Task details
Report each line of the records below that uses the word "https".

(Exercise data Opens)

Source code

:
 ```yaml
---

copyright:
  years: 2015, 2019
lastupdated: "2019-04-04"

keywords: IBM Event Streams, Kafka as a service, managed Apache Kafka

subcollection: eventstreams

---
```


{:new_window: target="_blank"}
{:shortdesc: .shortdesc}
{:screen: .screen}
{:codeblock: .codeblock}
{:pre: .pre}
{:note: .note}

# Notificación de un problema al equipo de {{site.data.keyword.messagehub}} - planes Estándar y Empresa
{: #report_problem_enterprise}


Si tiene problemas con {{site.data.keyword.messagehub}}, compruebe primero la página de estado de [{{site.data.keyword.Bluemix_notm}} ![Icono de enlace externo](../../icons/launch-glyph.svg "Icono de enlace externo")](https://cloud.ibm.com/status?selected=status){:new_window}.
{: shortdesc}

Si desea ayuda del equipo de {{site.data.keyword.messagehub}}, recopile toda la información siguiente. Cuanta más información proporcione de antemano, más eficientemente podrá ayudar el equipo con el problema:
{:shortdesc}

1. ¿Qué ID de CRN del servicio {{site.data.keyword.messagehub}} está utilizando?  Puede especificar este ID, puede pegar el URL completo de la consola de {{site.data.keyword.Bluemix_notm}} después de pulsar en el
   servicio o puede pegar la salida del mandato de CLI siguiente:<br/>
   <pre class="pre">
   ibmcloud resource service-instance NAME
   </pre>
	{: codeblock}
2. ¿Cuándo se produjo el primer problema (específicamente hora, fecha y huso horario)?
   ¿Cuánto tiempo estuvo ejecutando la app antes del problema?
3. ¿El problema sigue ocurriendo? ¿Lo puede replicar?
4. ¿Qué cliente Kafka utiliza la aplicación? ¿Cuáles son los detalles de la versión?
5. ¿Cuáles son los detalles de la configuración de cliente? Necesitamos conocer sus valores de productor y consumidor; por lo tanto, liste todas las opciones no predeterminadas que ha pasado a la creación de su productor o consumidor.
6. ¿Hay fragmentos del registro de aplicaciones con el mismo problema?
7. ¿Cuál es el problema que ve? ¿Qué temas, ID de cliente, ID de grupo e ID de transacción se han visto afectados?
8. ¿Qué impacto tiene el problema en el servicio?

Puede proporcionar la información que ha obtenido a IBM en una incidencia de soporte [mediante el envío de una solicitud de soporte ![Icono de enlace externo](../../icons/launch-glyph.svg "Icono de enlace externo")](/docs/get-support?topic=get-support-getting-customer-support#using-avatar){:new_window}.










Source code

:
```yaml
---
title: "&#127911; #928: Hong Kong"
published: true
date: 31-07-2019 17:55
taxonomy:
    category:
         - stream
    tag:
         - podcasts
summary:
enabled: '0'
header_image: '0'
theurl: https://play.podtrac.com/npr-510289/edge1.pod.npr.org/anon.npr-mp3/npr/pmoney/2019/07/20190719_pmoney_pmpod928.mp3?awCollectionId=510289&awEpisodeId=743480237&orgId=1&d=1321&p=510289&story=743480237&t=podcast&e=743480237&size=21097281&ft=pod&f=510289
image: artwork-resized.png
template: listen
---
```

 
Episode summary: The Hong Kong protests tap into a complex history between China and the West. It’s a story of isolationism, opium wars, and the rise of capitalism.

(Exercise data Closes)

Answer section
Si tiene problemas con {{site.data.keyword.messagehub}}, compruebe primero la página de estado de [{{site.data.keyword.Bluemix_notm}} ![Icono de enlace externo](../../icons/launch-glyph.svg "Icono de enlace externo")](https://cloud.ibm.com/status?selected=status){:new_window}.
theurl: https://play.podtrac.com/npr-510289/edge1.pod.npr.org/anon.npr-mp3/npr/pmoney/2019/07/20190719_pmoney_pmpod928.mp3?awCollectionId=510289&awEpisodeId=743480237&orgId=1&d=1321&p=510289&story=743480237&t=podcast&e=743480237&size=21097281&ft=pod&f=510289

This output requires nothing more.